Convention slammed for legitimising beaching of ships
HUMAN rights, labour and environmental organisations strongly criticised the Hong Kong ship recycling convention immediately after it was approved on Friday.
They said the convention was already obsolete because it would “perpetuate hazardous and polluting shipbreaking on the beaches of the world’s poorest countries, while obstructing transitions to safer and greener forms of ship recycling”.
NGO Platform on Shipbreaking director Ingvild Jenssen said: “The new convention on ship recycling adopted today will not stop a single toxic ship from being broken on the beach of a developing country. The convention legitimises the infamous breaking yards of India, Pakistan and Bangladesh, and actually rewards these exploitive operations while punishing those companies that have invested in safer and cleaner methods.”

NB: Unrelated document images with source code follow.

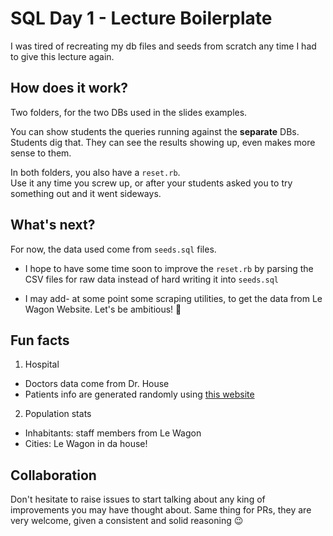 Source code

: # SQL Day 1 - Lecture Boilerplate
I was tired of recreating my db files and seeds from scratch any time I had to give
this lecture again.

## How does it work?
Two folders, for the two DBs used in the slides examples.

You can show students the queries running against the **separate** DBs.  
Students dig that. They can see the results showing up, even makes more sense to them.

In both folders, you also have a `reset.rb`.  
Use it any time you screw up, or after your students asked you to try something out and it went sideways.

## What's next?
For now, the data used come from `seeds.sql` files.

- I hope to have some time soon to improve the `reset.rb` by parsing the CSV files for raw data instead of hard writing it into `seeds.sql`

- I may add- at some point some scraping utilities, to get the data from Le Wagon Website. Let's be ambitious! :rocket:

## Fun facts
1. Hospital
  - Doctors data come from Dr. House
  - Patients info are generated randomly using [this website](http://random-name-generator.info/)

2. Population stats
  - Inhabitants: staff members from Le Wagon
  - Cities: Le Wagon in da house!

## Collaboration
Don't hesitate to raise issues to start talking about any king of improvements you may have thought about.
Same thing for PRs, they are very welcome, given a consistent and solid reasoning :wink:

The NGO Platform represented 107 environmental and human rights organisations, including Greenpeace and Friends of the Earth International.
Speaking to delegates after the convention was adopted, Greenpeace representative Rizwana Hasan said: “When the workers and the environment of developing countries desperately needed a life ring, the IMO threw them useless paper.”
Ms Hasan, who is also a member of the Bangladesh Environmental Lawyers Association, said the convention failed to uphold the principles of the Basel Convention on the Control of Transboundary Movements of Hazardous Wastes and their Disposal.
The IMO convention permitted companies to export toxic end-of-life ships to developing countries without first pre-cleaning them of toxic materials.
She added that the convention also legitimised the beaching of vessels and rejected funding mechanisms, such as a mandatory shipowners’ fund, that could support use of safer and cleaner operations.
Asked by Lloyd’s List for a response to these claims, a visibly irritated Mr Mitropoulos said the convention was an important first step.
Approval of the convention was a good outcome in the circumstances as it has succeeded in putting in place international rules and standards to regulate for the first time a complex and multi-faceted issue, he said.
He added that the alternative was having “no instrument, no platform and no starting point”.